● Problem to work on
Count, in the entries below, the lines in which "project" occurs. Give the number, nothing more.

★ ★ ★

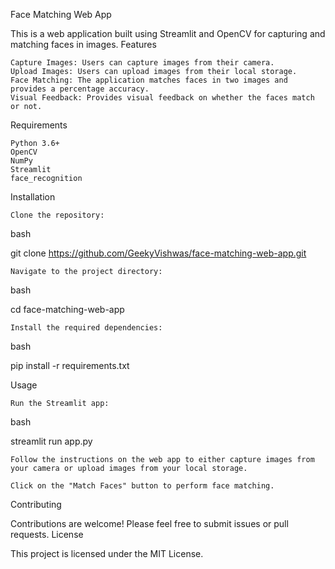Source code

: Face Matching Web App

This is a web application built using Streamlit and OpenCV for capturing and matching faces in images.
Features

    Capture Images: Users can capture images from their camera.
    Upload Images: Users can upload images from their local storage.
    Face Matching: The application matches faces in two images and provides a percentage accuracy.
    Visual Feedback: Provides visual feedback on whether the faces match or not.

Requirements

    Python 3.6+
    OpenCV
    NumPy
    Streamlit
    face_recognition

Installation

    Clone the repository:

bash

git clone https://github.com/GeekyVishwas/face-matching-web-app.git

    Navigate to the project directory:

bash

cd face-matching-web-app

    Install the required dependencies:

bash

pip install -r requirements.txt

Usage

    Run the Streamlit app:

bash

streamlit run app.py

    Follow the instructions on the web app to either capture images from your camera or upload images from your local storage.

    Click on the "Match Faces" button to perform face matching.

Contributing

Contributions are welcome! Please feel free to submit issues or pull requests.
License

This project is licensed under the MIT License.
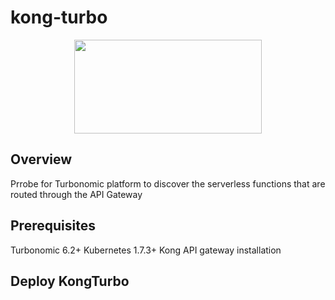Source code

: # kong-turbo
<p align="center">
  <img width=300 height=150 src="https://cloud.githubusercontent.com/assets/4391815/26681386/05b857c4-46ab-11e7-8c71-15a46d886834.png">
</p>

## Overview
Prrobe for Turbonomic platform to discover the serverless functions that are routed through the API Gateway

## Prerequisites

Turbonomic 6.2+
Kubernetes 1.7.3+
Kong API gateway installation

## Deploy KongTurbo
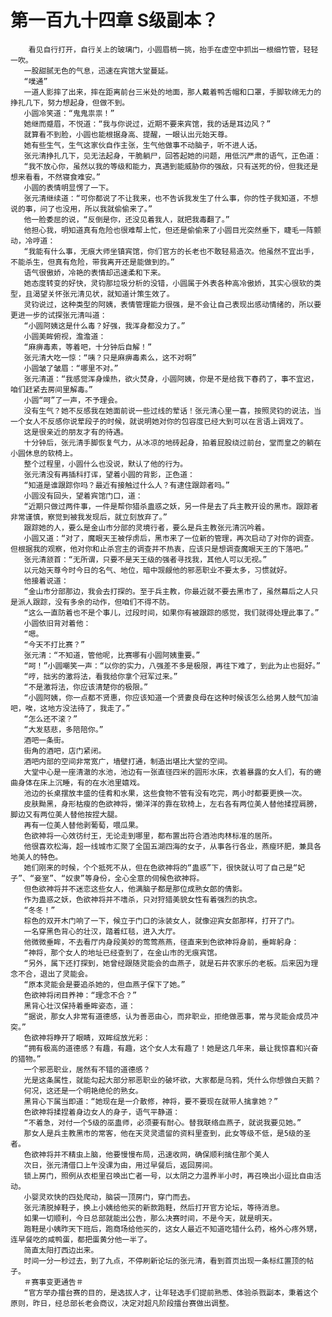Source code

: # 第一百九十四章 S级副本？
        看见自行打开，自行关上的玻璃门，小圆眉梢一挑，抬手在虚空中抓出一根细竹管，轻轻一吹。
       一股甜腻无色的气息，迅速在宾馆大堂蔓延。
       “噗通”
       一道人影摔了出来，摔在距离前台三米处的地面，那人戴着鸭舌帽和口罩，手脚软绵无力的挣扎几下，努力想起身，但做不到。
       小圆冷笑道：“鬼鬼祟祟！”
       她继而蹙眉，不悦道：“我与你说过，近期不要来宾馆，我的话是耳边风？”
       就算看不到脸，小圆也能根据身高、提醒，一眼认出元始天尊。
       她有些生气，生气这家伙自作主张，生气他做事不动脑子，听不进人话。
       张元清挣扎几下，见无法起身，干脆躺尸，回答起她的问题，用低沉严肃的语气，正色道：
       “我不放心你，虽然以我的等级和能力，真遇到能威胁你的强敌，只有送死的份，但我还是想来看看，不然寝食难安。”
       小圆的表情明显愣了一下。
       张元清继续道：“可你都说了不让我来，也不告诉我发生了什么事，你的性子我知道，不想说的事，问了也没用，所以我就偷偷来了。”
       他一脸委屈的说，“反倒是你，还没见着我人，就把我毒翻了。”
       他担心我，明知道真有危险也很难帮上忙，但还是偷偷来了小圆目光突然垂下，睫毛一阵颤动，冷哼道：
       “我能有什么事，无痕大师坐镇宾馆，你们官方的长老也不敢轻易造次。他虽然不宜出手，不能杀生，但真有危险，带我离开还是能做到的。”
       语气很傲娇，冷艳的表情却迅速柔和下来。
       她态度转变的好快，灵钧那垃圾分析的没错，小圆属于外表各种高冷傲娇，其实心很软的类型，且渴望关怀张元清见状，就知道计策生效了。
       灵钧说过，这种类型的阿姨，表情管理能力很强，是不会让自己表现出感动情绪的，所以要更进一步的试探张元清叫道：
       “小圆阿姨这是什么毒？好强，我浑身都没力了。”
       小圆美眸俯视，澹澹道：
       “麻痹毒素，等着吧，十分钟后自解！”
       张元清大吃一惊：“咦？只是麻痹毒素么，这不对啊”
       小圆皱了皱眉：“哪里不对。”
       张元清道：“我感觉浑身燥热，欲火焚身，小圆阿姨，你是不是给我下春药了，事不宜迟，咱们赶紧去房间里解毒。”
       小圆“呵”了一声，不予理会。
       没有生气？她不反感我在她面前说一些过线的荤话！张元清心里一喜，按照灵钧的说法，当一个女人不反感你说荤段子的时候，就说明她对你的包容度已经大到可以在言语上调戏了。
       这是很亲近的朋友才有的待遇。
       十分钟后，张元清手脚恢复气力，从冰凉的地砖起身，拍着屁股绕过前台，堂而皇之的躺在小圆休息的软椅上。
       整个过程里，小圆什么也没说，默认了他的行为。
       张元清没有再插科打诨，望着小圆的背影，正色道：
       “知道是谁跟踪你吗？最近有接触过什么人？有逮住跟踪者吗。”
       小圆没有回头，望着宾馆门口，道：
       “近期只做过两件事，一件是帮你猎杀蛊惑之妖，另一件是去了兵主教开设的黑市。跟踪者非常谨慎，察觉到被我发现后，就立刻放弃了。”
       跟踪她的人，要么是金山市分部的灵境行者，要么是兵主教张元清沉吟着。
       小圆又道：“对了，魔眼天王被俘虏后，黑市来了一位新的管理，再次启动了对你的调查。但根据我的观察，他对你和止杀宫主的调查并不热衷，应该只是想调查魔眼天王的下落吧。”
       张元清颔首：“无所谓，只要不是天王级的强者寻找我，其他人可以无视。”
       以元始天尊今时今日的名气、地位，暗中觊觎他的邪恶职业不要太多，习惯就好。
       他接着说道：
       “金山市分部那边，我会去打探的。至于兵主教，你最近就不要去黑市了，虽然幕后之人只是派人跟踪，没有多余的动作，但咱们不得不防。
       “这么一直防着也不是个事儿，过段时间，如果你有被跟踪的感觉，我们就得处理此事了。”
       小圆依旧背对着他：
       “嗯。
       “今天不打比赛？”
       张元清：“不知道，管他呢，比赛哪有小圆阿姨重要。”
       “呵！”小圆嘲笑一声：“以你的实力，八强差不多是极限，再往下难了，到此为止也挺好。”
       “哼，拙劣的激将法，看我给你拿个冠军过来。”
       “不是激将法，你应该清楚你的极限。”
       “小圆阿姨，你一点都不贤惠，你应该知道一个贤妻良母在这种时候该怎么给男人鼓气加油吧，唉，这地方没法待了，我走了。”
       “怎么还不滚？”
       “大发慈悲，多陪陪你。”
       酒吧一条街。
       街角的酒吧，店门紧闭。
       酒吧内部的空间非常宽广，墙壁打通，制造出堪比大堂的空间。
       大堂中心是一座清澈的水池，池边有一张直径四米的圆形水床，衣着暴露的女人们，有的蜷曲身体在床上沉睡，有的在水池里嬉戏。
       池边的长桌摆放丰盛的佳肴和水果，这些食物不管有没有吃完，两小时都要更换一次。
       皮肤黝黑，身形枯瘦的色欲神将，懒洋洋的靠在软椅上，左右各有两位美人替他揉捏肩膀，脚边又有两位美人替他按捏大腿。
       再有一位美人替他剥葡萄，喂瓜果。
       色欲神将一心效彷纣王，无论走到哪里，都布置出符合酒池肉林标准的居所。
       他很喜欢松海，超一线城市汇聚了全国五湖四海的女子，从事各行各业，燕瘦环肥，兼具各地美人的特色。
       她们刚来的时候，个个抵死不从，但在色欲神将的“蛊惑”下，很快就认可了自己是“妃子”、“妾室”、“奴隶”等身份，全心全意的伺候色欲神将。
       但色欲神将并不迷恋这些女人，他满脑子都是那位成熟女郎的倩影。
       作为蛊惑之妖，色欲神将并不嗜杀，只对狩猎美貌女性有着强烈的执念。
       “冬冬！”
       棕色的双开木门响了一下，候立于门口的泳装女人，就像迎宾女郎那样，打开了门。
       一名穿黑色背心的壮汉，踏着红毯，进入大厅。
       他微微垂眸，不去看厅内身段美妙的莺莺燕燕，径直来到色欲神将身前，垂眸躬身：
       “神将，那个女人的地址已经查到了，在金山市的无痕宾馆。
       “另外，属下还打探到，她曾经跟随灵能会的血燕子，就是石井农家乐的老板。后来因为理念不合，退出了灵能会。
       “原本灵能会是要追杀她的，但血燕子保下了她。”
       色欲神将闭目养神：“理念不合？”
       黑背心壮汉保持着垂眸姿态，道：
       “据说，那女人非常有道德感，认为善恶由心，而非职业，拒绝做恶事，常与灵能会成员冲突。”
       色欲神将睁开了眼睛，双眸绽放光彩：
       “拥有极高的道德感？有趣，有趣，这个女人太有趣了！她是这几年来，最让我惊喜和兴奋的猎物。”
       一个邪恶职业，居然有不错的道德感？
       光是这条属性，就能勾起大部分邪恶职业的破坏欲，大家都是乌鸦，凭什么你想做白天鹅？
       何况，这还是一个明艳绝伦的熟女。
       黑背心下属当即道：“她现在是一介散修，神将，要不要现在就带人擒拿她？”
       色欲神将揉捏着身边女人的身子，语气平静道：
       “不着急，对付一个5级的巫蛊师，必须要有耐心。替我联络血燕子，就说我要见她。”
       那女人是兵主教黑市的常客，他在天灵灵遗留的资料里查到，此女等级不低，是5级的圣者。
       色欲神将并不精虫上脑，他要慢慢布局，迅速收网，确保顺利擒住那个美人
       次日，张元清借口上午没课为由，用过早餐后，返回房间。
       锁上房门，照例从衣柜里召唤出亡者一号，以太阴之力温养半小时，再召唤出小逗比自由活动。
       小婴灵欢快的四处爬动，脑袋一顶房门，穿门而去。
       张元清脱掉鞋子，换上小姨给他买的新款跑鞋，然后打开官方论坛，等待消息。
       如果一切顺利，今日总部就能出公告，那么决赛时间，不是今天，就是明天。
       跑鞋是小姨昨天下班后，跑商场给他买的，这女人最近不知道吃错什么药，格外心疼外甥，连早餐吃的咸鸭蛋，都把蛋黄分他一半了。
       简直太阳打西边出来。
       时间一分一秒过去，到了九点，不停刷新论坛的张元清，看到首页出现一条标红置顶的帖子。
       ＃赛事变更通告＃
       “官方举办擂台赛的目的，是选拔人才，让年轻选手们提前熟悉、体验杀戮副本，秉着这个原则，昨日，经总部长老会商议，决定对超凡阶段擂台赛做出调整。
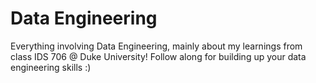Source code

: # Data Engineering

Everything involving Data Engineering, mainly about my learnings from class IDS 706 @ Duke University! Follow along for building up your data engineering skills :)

★ ★ ★

● Output of the exercise
2